>>
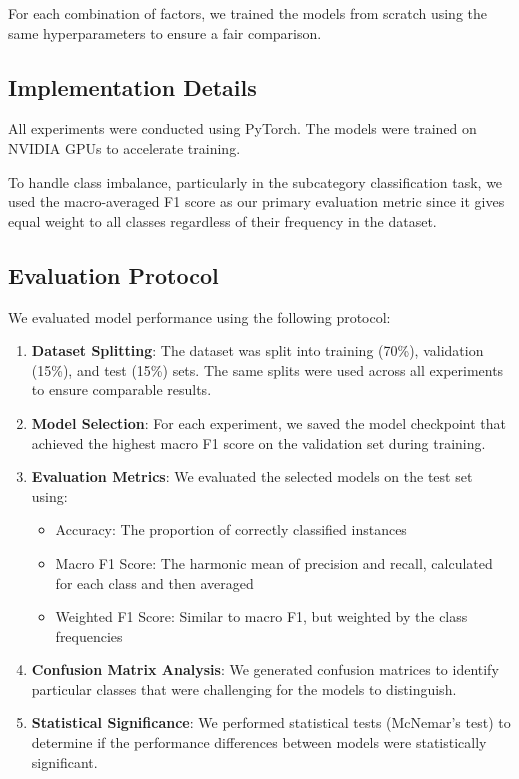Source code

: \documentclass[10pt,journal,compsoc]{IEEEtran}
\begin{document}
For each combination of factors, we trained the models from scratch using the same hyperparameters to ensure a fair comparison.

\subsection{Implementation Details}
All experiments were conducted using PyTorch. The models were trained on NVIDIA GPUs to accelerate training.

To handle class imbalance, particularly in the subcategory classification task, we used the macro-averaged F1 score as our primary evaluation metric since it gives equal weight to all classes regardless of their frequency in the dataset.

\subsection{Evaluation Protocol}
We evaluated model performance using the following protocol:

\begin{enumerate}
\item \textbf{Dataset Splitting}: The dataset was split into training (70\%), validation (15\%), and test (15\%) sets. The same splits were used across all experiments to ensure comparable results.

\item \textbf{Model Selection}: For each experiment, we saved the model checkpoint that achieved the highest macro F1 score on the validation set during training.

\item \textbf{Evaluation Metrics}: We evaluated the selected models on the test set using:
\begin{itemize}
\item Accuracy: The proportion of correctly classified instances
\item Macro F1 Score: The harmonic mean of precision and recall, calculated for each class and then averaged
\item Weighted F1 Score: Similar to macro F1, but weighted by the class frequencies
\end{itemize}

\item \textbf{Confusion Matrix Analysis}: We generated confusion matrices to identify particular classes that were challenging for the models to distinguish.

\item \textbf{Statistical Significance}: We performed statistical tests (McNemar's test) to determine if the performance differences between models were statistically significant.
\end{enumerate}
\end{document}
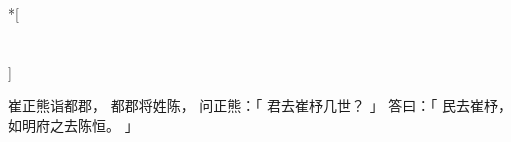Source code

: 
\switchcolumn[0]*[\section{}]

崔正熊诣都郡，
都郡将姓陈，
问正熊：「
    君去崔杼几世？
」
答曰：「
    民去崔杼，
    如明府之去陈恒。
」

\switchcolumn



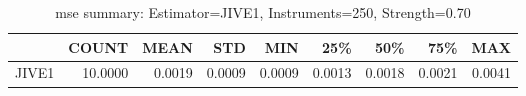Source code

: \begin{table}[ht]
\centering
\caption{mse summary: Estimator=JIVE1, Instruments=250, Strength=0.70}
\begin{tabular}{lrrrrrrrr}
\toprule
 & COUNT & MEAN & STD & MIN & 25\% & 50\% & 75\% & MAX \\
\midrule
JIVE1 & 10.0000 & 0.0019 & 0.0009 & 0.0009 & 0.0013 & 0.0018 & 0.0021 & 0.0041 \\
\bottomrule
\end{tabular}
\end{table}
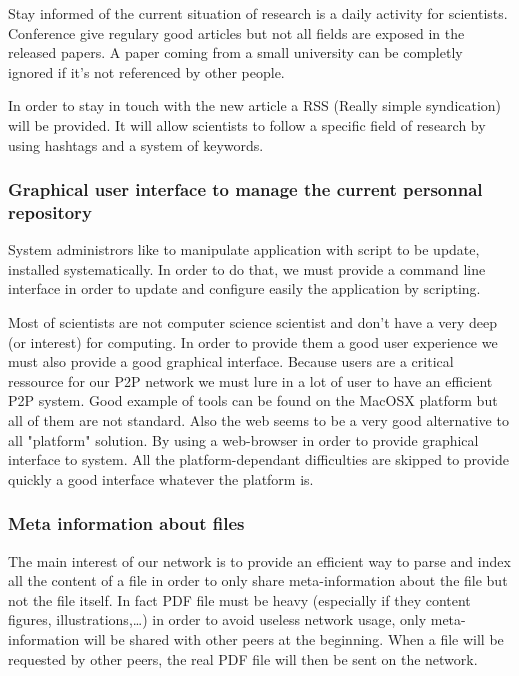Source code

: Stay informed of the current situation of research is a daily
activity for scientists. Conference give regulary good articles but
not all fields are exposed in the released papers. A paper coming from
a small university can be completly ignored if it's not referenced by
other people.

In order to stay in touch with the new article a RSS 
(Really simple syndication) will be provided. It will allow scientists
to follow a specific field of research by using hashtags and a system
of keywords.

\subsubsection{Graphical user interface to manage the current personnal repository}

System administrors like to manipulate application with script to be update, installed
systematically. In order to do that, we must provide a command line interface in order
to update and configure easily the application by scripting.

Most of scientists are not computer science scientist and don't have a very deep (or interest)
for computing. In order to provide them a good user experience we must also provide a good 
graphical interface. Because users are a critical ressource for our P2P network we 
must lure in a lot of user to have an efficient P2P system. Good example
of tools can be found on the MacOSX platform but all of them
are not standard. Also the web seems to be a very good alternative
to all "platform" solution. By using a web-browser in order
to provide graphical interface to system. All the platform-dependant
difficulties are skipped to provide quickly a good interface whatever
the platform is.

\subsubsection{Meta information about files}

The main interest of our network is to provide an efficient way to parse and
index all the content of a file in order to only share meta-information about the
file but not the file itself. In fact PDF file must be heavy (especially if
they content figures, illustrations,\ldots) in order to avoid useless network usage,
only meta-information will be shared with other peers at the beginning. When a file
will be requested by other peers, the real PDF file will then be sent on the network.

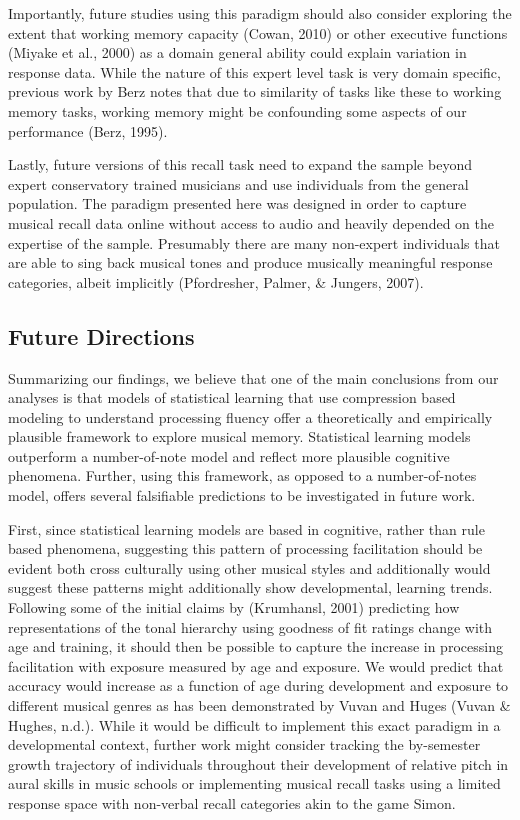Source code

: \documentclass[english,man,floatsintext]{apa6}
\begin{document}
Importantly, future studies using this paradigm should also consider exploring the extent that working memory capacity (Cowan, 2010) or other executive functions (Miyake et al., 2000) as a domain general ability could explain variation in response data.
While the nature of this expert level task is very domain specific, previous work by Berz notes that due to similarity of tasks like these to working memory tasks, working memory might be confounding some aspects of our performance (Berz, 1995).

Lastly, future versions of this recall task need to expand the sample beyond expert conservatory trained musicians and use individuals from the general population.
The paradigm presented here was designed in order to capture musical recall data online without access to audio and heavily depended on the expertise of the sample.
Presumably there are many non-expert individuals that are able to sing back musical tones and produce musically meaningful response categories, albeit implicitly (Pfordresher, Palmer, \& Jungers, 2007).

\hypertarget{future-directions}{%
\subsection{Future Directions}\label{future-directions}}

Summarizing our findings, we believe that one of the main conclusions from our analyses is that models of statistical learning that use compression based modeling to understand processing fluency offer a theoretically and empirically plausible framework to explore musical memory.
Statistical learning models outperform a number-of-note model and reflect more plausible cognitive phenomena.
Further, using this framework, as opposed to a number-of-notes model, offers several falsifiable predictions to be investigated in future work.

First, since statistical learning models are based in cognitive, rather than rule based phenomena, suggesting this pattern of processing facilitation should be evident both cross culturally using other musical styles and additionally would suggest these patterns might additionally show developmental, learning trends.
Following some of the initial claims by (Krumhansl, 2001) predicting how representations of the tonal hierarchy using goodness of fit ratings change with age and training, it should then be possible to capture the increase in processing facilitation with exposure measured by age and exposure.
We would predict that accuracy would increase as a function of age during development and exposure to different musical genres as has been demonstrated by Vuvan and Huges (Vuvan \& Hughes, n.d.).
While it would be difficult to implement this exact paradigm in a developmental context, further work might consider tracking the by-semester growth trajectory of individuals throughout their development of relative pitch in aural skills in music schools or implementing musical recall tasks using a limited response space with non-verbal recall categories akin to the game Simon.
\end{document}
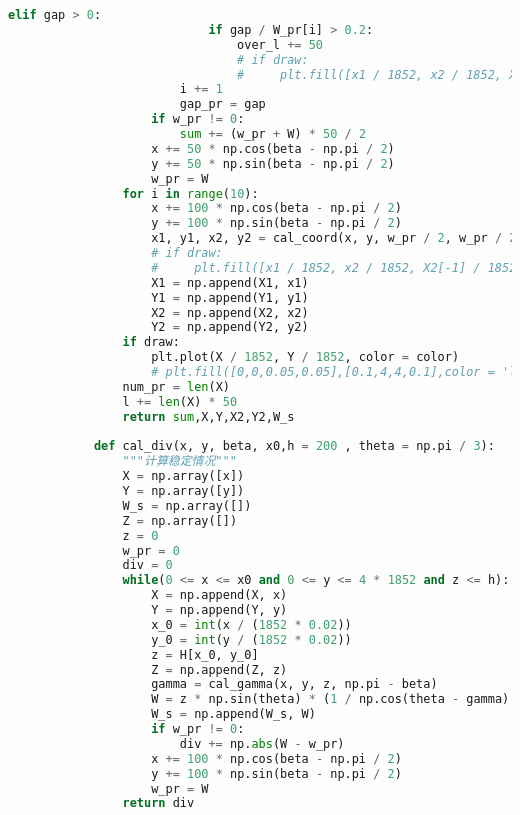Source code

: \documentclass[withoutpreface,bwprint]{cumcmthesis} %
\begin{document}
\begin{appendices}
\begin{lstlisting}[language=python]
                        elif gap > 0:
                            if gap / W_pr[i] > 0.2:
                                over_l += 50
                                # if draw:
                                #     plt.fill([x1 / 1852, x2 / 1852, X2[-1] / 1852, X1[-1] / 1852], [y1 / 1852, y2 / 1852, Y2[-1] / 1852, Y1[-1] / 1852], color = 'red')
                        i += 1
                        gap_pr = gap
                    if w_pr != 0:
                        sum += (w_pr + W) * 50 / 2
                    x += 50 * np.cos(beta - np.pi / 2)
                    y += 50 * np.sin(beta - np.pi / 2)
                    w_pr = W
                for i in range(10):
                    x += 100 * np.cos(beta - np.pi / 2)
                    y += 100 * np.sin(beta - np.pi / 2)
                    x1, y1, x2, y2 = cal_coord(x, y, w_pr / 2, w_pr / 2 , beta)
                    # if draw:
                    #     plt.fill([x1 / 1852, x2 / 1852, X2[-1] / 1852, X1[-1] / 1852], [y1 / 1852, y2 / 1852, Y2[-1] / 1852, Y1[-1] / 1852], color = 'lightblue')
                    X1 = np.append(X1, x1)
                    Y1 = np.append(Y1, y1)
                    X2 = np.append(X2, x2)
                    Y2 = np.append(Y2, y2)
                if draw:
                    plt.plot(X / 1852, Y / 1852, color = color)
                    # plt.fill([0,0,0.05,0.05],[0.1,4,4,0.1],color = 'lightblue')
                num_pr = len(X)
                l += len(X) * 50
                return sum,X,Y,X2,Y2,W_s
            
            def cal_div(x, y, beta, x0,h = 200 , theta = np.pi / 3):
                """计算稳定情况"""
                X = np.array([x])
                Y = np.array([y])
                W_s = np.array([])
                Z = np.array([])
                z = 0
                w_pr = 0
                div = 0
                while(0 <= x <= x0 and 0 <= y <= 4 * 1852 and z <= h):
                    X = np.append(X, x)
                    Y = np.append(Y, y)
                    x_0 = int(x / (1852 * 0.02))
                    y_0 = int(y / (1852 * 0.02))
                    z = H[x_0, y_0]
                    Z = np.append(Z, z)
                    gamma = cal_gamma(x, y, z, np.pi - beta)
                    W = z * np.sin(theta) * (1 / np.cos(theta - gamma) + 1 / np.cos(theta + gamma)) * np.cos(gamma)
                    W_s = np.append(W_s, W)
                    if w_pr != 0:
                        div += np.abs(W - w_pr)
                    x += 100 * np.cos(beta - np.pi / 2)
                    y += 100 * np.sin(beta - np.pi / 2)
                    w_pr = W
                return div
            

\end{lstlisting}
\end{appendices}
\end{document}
<<
# Your task:
Could you filter the material above and copy each line that holds the word "some"?

# Result for this exercise:
While the nature of this expert level task is very domain specific, previous work by Berz notes that due to similarity of tasks like these to working memory tasks, working memory might be confounding some aspects of our performance (Berz, 1995).
Following some of the initial claims by (Krumhansl, 2001) predicting how representations of the tonal hierarchy using goodness of fit ratings change with age and training, it should then be possible to capture the increase in processing facilitation with exposure measured by age and exposure.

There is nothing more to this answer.